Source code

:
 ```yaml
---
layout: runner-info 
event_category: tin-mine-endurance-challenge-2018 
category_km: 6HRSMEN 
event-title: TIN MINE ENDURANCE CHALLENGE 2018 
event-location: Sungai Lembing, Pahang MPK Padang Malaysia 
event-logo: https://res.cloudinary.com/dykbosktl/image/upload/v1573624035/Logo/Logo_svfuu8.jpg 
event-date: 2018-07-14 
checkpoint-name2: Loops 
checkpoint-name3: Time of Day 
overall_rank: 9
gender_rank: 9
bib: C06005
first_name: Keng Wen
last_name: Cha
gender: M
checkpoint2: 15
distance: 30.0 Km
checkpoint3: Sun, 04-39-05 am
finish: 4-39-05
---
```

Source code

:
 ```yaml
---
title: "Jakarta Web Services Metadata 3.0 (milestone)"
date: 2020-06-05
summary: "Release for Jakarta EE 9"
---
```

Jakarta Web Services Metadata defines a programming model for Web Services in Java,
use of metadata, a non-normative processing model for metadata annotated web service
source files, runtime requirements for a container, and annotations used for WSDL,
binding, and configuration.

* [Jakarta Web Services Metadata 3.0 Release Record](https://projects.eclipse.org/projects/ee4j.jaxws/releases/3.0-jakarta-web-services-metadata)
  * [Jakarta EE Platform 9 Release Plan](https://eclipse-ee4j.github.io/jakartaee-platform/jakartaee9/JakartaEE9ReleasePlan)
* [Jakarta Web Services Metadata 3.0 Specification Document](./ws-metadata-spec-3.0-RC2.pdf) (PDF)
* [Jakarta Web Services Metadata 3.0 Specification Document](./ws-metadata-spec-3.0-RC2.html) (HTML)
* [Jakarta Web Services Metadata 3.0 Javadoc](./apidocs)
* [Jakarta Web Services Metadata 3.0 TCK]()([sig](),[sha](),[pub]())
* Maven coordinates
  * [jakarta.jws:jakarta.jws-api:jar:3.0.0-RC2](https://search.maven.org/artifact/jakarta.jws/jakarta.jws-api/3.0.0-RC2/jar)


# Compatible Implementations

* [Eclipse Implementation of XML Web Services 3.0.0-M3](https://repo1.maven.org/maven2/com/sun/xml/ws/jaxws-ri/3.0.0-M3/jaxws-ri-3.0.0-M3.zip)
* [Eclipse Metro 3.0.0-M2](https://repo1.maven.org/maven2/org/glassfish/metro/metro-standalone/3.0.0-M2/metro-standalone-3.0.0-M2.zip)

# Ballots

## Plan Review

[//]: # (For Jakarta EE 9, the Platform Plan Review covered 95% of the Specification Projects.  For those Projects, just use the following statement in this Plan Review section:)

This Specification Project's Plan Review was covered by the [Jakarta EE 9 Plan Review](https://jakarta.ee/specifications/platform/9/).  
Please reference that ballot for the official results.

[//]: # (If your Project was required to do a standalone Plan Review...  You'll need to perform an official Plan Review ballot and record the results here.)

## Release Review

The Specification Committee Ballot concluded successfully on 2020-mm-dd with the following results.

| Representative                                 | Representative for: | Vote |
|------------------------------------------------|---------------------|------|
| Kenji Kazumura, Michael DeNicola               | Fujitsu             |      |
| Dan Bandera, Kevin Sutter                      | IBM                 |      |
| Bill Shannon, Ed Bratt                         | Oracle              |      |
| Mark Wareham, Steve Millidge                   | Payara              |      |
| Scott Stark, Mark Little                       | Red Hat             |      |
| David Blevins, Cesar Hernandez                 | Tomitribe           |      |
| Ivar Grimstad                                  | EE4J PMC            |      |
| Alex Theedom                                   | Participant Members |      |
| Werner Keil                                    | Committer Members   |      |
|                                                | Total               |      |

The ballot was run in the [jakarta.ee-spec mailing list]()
----
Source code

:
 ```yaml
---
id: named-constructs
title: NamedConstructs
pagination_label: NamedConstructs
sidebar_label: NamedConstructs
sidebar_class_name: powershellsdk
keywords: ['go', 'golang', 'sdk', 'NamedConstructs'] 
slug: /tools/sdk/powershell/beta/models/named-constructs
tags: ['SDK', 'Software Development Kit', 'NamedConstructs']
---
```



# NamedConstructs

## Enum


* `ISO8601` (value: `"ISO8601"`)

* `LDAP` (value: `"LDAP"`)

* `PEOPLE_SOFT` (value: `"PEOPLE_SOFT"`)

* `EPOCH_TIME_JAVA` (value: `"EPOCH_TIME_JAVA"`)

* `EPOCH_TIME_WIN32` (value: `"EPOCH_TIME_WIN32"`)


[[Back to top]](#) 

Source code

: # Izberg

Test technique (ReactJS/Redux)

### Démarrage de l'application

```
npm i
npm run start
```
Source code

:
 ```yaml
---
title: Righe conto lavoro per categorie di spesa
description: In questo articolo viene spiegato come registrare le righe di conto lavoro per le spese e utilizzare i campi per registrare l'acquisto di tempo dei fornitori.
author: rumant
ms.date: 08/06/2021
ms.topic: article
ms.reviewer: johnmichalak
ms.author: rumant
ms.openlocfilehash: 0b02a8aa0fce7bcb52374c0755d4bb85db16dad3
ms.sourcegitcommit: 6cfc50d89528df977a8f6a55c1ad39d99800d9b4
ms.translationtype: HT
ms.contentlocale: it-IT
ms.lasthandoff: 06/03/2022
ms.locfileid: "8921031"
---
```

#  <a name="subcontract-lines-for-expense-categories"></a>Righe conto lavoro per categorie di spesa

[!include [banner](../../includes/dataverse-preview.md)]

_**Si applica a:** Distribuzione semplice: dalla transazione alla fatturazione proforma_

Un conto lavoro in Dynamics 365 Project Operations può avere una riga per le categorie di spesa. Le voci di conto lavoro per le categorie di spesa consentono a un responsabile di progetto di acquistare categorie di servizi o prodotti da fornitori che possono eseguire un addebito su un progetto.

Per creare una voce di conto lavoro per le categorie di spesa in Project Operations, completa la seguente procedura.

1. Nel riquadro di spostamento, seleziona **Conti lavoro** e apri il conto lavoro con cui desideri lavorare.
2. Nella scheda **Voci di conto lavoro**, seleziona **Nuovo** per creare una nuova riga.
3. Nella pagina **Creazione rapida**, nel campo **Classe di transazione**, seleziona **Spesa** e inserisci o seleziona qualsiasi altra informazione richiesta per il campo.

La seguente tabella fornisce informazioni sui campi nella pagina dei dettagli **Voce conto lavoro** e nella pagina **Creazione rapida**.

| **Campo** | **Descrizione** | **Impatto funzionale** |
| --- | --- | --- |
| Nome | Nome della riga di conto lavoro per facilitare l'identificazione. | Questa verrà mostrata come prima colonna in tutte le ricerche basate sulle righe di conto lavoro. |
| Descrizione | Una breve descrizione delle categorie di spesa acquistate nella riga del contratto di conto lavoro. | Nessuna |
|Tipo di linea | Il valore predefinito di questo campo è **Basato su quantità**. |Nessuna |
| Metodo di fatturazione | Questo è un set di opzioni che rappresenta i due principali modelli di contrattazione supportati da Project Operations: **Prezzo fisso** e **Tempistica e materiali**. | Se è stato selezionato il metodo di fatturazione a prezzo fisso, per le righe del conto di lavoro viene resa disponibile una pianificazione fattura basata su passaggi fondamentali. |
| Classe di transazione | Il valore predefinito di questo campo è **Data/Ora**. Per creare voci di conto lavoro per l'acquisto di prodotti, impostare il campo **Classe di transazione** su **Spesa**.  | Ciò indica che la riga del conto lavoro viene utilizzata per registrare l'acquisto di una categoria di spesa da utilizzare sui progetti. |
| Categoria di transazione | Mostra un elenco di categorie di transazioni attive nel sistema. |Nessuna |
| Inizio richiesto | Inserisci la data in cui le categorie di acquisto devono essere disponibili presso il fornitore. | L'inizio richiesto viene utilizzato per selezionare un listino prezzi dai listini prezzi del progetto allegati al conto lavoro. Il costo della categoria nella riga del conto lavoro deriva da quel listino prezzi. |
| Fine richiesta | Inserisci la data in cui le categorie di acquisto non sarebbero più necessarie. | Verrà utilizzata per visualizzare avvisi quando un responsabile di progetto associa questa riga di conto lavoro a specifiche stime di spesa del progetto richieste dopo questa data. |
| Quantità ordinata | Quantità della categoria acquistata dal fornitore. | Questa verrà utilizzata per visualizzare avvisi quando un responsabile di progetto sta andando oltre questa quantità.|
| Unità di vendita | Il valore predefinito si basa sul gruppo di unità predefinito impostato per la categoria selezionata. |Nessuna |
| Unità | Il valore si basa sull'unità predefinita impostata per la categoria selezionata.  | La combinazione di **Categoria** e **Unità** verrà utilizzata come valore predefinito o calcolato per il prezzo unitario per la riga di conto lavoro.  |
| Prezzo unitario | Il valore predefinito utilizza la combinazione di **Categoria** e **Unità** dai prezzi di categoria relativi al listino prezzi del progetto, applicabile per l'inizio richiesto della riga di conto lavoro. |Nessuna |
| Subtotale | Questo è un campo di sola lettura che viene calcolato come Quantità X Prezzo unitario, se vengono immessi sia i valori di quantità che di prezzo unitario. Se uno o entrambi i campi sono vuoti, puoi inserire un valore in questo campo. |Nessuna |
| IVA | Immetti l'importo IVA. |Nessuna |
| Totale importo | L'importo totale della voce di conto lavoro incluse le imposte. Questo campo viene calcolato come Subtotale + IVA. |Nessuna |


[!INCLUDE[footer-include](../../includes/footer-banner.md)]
----
▶ _WORK ITEM_
The output should be exactly the lines above from the line containing "sistema. |Nessuna |" to the line containing "questa data. |", inclusive, with no other lines.

▶ _ANSWER AREA_
| Categoria di transazione | Mostra un elenco di categorie di transazioni attive nel sistema. |Nessuna |
| Inizio richiesto | Inserisci la data in cui le categorie di acquisto devono essere disponibili presso il fornitore. | L'inizio richiesto viene utilizzato per selezionare un listino prezzi dai listini prezzi del progetto allegati al conto lavoro. Il costo della categoria nella riga del conto lavoro deriva da quel listino prezzi. |
| Fine richiesta | Inserisci la data in cui le categorie di acquisto non sarebbero più necessarie. | Verrà utilizzata per visualizzare avvisi quando un responsabile di progetto associa questa riga di conto lavoro a specifiche stime di spesa del progetto richieste dopo questa data. |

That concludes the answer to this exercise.